#### [WORK INSTRUCTIONS]
All of the lines below are to be transcribed faithfully, with pictures excluded from the copy.

Pictures paired with source code:
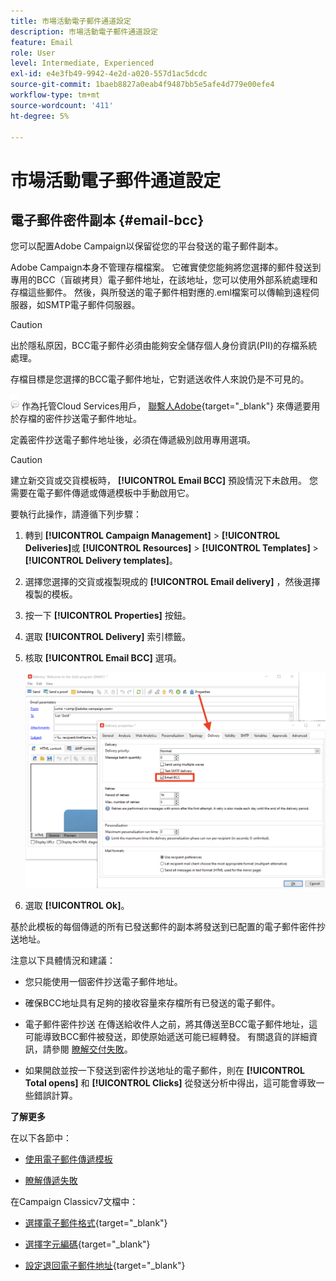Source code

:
 ```yaml
---
title: 市場活動電子郵件通道設定
description: 市場活動電子郵件通道設定
feature: Email
role: User
level: Intermediate, Experienced
exl-id: e4e3fb49-9942-4e2d-a020-557d1ac5dcdc
source-git-commit: 1baeb8827a0eab4f9487bb5e5afe4d779e00efe4
workflow-type: tm+mt
source-wordcount: '411'
ht-degree: 5%

---
```


# 市場活動電子郵件通道設定

## 電子郵件密件副本 {#email-bcc}

<!--
>[!NOTE]
>
>This capability is available starting Campaign v8.3. To check your version, refer to [this section](../start/compatibility-matrix.md#how-to-check-your-campaign-version-and-buildversion)-->

您可以配置Adobe Campaign以保留從您的平台發送的電子郵件副本。

Adobe Campaign本身不管理存檔檔案。 它確實使您能夠將您選擇的郵件發送到專用的BCC（盲碳拷貝）電子郵件地址，在該地址，您可以使用外部系統處理和存檔這些郵件。 然後，與所發送的電子郵件相對應的.eml檔案可以傳輸到遠程伺服器，如SMTP電子郵件伺服器。

>[!CAUTION]
>
>出於隱私原因，BCC電子郵件必須由能夠安全儲存個人身份資訊(PII)的存檔系統處理。

存檔目標是您選擇的BCC電子郵件地址，它對遞送收件人來說仍是不可見的。

![](../assets/do-not-localize/speech.png)  作為托管Cloud Services用戶， [聯繫人Adobe](../start/campaign-faq.md#support){target="_blank"} 來傳遞要用於存檔的密件抄送電子郵件地址。

定義密件抄送電子郵件地址後，必須在傳遞級別啟用專用選項。

>[!CAUTION]
>
>建立新交貨或交貨模板時， **[!UICONTROL Email BCC]** 預設情況下未啟用。 您需要在電子郵件傳遞或傳遞模板中手動啟用它。


要執行此操作，請遵循下列步驟：

1. 轉到 **[!UICONTROL Campaign Management]** > **[!UICONTROL Deliveries]**&#x200B;或 **[!UICONTROL Resources]** > **[!UICONTROL Templates]** > **[!UICONTROL Delivery templates]**。
1. 選擇您選擇的交貨或複製現成的 **[!UICONTROL Email delivery]** ，然後選擇複製的模板。
1. 按一下 **[!UICONTROL Properties]** 按鈕。
1. 選取 **[!UICONTROL Delivery]** 索引標籤。
1. 核取 **[!UICONTROL Email BCC]** 選項。

   ![](assets/email-bcc.png)

1. 選取 **[!UICONTROL Ok]**。

基於此模板的每個傳遞的所有已發送郵件的副本將發送到已配置的電子郵件密件抄送地址。

注意以下具體情況和建議：

* 您只能使用一個密件抄送電子郵件地址。

* 確保BCC地址具有足夠的接收容量來存檔所有已發送的電子郵件。

* 電子郵件密件抄送 <!--with Enhanced MTA--> 在傳送給收件人之前，將其傳送至BCC電子郵件地址，這可能導致BCC郵件被發送，即使原始遞送可能已經轉發。 有關退貨的詳細資訊，請參閱 [瞭解交付失敗](../send/delivery-failures.md)。

* 如果開啟並按一下發送到密件抄送地址的電子郵件，則在 **[!UICONTROL Total opens]** 和 **[!UICONTROL Clicks]** 從發送分析中得出，這可能會導致一些錯誤計算。

<!--Only successfully sent emails are taken in account, bounces are not.-->

**了解更多**

在以下各節中：

* [使用電子郵件傳遞模板](../send/create-templates.md)

* [瞭解傳遞失敗](../send/delivery-failures.md)


在Campaign Classicv7文檔中：

* [選擇電子郵件格式](https://experienceleague.adobe.com/docs/campaign-classic/using/sending-messages/sending-emails/sending-an-email/email-parameters.html#selecting-message-formats){target="_blank"}

* [選擇字元編碼](https://experienceleague.adobe.com/docs/campaign-classic/using/sending-messages/sending-emails/sending-an-email/email-parameters.html#character-encoding){target="_blank"}

* [設定退回電子郵件地址](https://experienceleague.adobe.com/docs/campaign-classic/using/sending-messages/sending-emails/sending-an-email/email-parameters.html#managing-bounce-emails){target="_blank"}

#### [OUTPUT FOR THIS TASK]
Source code

:
 ```yaml
---
title: 市場活動電子郵件通道設定
description: 市場活動電子郵件通道設定
feature: Email
role: User
level: Intermediate, Experienced
exl-id: e4e3fb49-9942-4e2d-a020-557d1ac5dcdc
source-git-commit: 1baeb8827a0eab4f9487bb5e5afe4d779e00efe4
workflow-type: tm+mt
source-wordcount: '411'
ht-degree: 5%

---
```


# 市場活動電子郵件通道設定

## 電子郵件密件副本 {#email-bcc}

<!--
>[!NOTE]
>
>This capability is available starting Campaign v8.3. To check your version, refer to [this section](../start/compatibility-matrix.md#how-to-check-your-campaign-version-and-buildversion)-->

您可以配置Adobe Campaign以保留從您的平台發送的電子郵件副本。

Adobe Campaign本身不管理存檔檔案。 它確實使您能夠將您選擇的郵件發送到專用的BCC（盲碳拷貝）電子郵件地址，在該地址，您可以使用外部系統處理和存檔這些郵件。 然後，與所發送的電子郵件相對應的.eml檔案可以傳輸到遠程伺服器，如SMTP電子郵件伺服器。

>[!CAUTION]
>
>出於隱私原因，BCC電子郵件必須由能夠安全儲存個人身份資訊(PII)的存檔系統處理。

存檔目標是您選擇的BCC電子郵件地址，它對遞送收件人來說仍是不可見的。

![](../assets/do-not-localize/speech.png)  作為托管Cloud Services用戶， [聯繫人Adobe](../start/campaign-faq.md#support){target="_blank"} 來傳遞要用於存檔的密件抄送電子郵件地址。

定義密件抄送電子郵件地址後，必須在傳遞級別啟用專用選項。

>[!CAUTION]
>
>建立新交貨或交貨模板時， **[!UICONTROL Email BCC]** 預設情況下未啟用。 您需要在電子郵件傳遞或傳遞模板中手動啟用它。


要執行此操作，請遵循下列步驟：

1. 轉到 **[!UICONTROL Campaign Management]** > **[!UICONTROL Deliveries]**&#x200B;或 **[!UICONTROL Resources]** > **[!UICONTROL Templates]** > **[!UICONTROL Delivery templates]**。
1. 選擇您選擇的交貨或複製現成的 **[!UICONTROL Email delivery]** ，然後選擇複製的模板。
1. 按一下 **[!UICONTROL Properties]** 按鈕。
1. 選取 **[!UICONTROL Delivery]** 索引標籤。
1. 核取 **[!UICONTROL Email BCC]** 選項。

   ![](assets/email-bcc.png)

1. 選取 **[!UICONTROL Ok]**。

基於此模板的每個傳遞的所有已發送郵件的副本將發送到已配置的電子郵件密件抄送地址。

注意以下具體情況和建議：

* 您只能使用一個密件抄送電子郵件地址。

* 確保BCC地址具有足夠的接收容量來存檔所有已發送的電子郵件。

* 電子郵件密件抄送 <!--with Enhanced MTA--> 在傳送給收件人之前，將其傳送至BCC電子郵件地址，這可能導致BCC郵件被發送，即使原始遞送可能已經轉發。 有關退貨的詳細資訊，請參閱 [瞭解交付失敗](../send/delivery-failures.md)。

* 如果開啟並按一下發送到密件抄送地址的電子郵件，則在 **[!UICONTROL Total opens]** 和 **[!UICONTROL Clicks]** 從發送分析中得出，這可能會導致一些錯誤計算。

<!--Only successfully sent emails are taken in account, bounces are not.-->

**了解更多**

在以下各節中：

* [使用電子郵件傳遞模板](../send/create-templates.md)

* [瞭解傳遞失敗](../send/delivery-failures.md)


在Campaign Classicv7文檔中：

* [選擇電子郵件格式](https://experienceleague.adobe.com/docs/campaign-classic/using/sending-messages/sending-emails/sending-an-email/email-parameters.html#selecting-message-formats){target="_blank"}

* [選擇字元編碼](https://experienceleague.adobe.com/docs/campaign-classic/using/sending-messages/sending-emails/sending-an-email/email-parameters.html#character-encoding){target="_blank"}

* [設定退回電子郵件地址](https://experienceleague.adobe.com/docs/campaign-classic/using/sending-messages/sending-emails/sending-an-email/email-parameters.html#managing-bounce-emails){target="_blank"}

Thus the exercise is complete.